In 1876, many individuals were flocking “to Philadelphia” for the Centennial International Exposition. The fair was held for six months, welcoming over 10 million visitors at newly constructed sites in the city’s Fairmount Park area.[1] To celebrate the centennial of the founding of the United States, the nation would return to the city where it all began in 1776 with the signing of the Declaration of Independence. An event guidebook boasted that this “Exhibition is the largest ever held,” with 150 temporary and permanent structures created to display machinery, horticultural specimens, and works of art.[2]
One of the main goals of the Centennial was to distribute ideas about the past, present, and future of the United States.

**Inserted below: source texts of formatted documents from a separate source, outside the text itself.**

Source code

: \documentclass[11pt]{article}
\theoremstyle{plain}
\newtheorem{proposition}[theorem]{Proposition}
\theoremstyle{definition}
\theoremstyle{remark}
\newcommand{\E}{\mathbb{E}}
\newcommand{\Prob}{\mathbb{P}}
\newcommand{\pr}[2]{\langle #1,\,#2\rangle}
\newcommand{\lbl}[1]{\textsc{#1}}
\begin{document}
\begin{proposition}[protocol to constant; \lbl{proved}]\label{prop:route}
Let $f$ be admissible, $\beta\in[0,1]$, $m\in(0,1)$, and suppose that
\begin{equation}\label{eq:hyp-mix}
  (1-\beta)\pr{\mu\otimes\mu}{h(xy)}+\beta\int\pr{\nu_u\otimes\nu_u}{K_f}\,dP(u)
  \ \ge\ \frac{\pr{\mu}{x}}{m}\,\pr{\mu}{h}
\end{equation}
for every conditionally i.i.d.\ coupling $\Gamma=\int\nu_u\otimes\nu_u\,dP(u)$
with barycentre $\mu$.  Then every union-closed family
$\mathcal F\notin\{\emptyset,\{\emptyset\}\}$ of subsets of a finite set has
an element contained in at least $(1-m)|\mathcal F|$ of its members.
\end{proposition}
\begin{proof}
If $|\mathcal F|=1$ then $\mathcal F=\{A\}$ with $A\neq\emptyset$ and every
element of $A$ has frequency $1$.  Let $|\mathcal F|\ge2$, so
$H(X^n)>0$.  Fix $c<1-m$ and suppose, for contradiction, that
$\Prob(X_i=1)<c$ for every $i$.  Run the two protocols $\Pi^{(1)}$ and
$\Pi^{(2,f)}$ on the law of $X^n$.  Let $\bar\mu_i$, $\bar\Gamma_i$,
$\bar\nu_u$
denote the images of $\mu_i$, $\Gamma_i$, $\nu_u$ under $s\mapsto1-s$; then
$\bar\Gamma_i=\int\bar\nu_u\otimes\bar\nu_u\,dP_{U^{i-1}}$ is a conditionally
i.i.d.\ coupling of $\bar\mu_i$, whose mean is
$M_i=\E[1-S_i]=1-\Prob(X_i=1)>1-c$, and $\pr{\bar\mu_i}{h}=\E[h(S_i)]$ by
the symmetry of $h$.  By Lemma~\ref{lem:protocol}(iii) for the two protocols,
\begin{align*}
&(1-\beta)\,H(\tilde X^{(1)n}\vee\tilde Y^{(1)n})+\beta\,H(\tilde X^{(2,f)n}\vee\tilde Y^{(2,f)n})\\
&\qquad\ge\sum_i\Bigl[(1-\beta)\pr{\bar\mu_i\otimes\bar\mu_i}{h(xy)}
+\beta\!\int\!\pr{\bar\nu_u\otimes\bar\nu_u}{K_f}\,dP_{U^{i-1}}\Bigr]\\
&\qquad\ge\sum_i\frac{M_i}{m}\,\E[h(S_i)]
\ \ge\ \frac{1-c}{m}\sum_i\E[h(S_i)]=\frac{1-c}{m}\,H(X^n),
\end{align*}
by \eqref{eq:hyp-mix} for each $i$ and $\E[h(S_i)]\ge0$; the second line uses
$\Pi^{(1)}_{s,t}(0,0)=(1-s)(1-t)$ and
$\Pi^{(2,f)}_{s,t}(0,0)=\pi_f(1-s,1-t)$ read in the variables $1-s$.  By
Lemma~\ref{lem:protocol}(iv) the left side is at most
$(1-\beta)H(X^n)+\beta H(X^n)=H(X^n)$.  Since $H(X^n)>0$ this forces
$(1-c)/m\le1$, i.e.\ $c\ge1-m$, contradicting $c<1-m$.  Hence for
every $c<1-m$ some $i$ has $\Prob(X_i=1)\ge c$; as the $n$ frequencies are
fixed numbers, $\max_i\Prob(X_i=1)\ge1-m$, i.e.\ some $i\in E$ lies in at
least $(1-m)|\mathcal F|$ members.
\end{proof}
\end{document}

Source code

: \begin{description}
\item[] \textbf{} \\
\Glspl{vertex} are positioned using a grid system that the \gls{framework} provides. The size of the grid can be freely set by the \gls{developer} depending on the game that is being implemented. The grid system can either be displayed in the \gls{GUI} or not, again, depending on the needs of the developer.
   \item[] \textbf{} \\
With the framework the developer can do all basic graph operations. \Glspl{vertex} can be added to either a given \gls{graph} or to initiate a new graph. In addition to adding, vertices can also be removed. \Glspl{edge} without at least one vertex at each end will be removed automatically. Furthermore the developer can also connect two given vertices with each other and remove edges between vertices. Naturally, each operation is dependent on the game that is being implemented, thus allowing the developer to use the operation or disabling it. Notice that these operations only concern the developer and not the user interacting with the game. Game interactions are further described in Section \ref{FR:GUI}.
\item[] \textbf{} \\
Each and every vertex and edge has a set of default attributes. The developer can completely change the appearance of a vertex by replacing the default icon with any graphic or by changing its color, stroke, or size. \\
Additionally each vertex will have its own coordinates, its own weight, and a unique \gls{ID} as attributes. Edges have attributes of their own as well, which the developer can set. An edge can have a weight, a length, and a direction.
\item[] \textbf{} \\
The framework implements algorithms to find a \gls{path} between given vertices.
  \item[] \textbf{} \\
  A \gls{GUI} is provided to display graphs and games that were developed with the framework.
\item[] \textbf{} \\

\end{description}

The past was celebrated in part of the exhibit that glorified the events of the last one hundred years while recognizing that it had been a little over a decade since the country was torn apart by the bloodshed of the Civil War. Linking this historical account with the future, the items on view at the exhibit foretold of new technological developments and changing decorative trends. A major focus on different types of industrial art included exhibiting the latest styles of fans, lace, stained glass, tapestries, carpets, and fabric samples, among other items.[3] The publication Masterpieces of the Centennial International Exhibition took a look back at the development of the nation and stated:
One of the most interesting and instructive features of the Exhibition is the evidence it affords of how our young republic, in its one hundred years of existence, has thrown off the simplicity of living necessary in its early days when existence was a long struggle with poverty, and with increasing wealth and prosperity is gathering to itself the most costly and elegant appliances for making life not only comfortable, but luxurious, which money can buy. In every quarter of the world the invention of the artist and sculptor and artisan is taxed to supply the demand which wealth and culture make upon every branch of manufacture to give us the best that can be produced.[4]
The proliferation of Centennial souvenirs was created thanks to new technologies that allowed for greater amounts of goods to be manufactured, fulfilling the needs of the large number of visitors who sought to remember the experience. One such object in the Cooper Hewitt Collection is a commemorative handkerchief printed with images of Memorial, Agricultural, Horticultural, and Machinery Halls, along with the Main Exhibition Building. There is also a kit that could be cut out and assembled to reproduce a scale model of Horticultural Hall, complete with tiny visitors to view the architectural and natural wonders. For people living in the 1870s, these souvenirs preserved the memories that were linked to the event. For modern audiences, these items allow us to glimpse an incarnation of Philadelphia that is no longer in existence since most of the Centennial buildings have been lost to time.
Virginia Pollock is a Curatorial Fellow in the Textiles department at Cooper Hewitt, Smithsonian Design Museum, and a first-year graduate student in the History of Design and Curatorial Studies program offered jointly by Cooper Hewitt and Parsons School of Design.
Sources
[1] Bruno Giberti, Designing the Centennial: A History of the 1876 International Exhibition in Philadelphia (Lexington: University Press of Kentucky, 2002), 210.
[2] The Centennial Exposition guide: Fairmount Park, with map and complete descriptions of all the buildings, what to see, where to go (Philadelphia: Hamlin & Lawrence, 1876), 1.
[3] The Masterpieces of the Centennial International Exhibition Illustrated, Volume II: Industrial Art (Philadelphia: Gebbie & Barrie, 1876), v-x.
[4] Ibid., 59.
One thought on “Away to the Centennial We Go”
Susan Goodwin on January 18, 2019 at 5:42 pm
I particularly enjoyed this post. The quote from “Masterpieces of the Centennial…” I found to be very interesting. Thank you.